(Source material):
-*-*-
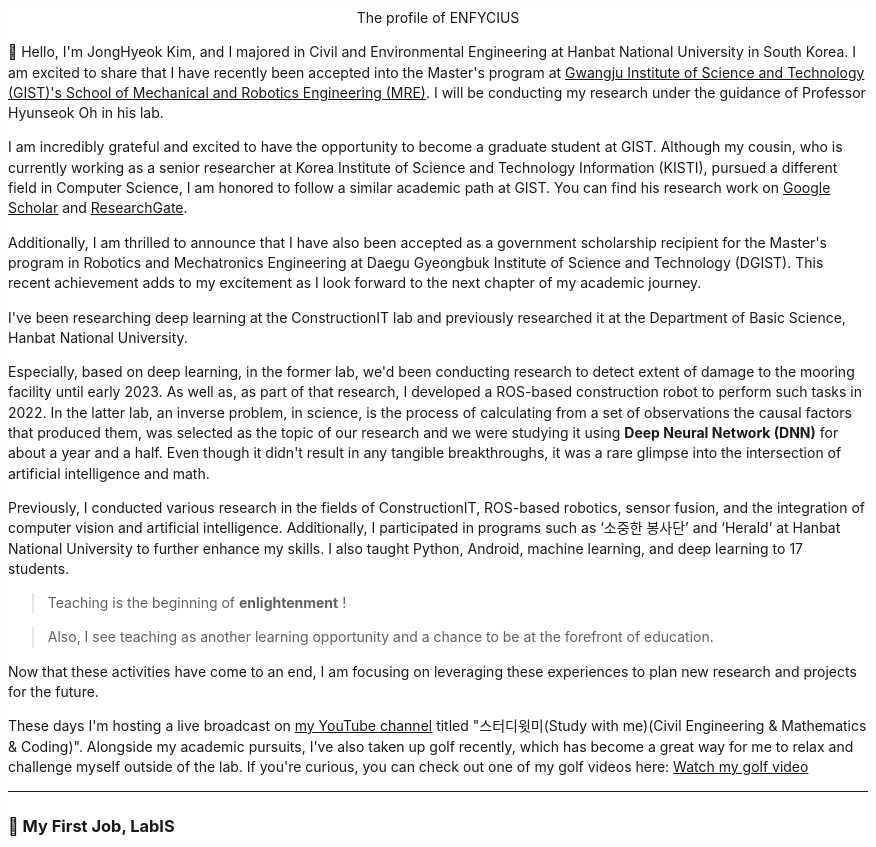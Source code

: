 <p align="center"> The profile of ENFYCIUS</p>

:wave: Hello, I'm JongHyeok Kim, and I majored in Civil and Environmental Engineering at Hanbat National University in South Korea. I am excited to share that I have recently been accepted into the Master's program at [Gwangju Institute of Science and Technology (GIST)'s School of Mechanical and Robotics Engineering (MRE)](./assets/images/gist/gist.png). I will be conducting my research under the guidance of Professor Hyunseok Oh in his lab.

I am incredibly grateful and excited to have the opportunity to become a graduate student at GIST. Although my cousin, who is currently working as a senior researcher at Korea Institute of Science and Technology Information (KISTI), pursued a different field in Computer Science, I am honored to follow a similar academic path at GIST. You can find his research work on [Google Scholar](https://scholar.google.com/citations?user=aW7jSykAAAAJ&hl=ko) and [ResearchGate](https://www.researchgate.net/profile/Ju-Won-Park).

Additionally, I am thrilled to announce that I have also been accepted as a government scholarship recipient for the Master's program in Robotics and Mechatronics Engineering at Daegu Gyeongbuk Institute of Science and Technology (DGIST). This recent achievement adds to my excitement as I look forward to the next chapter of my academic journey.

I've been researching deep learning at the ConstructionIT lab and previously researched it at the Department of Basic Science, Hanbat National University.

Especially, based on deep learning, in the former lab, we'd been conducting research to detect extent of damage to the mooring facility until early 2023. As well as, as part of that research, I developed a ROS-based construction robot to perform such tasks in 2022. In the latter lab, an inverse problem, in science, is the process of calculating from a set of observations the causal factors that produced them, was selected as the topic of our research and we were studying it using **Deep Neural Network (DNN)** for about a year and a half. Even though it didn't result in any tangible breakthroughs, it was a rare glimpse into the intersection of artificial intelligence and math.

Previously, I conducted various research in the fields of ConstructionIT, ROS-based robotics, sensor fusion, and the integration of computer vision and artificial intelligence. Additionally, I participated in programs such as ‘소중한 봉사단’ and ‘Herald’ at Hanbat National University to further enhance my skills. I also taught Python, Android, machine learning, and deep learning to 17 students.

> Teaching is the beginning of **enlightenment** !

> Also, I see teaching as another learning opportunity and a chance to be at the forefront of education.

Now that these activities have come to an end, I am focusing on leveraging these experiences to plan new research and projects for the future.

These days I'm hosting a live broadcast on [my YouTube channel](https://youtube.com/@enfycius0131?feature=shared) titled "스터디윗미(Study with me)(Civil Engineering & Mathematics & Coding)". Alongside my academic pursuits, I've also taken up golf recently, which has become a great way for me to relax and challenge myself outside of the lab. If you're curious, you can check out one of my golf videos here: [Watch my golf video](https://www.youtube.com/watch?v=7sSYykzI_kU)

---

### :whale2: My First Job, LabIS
-*-*-
(Problem to work on): Exactly as they appear, print the lines of the listing above from its first line through the line that contains "profile of ENFYCIUS</p>", minus the pictures.

(Task output):
Source code

: <p align="center"> The profile of ENFYCIUS</p>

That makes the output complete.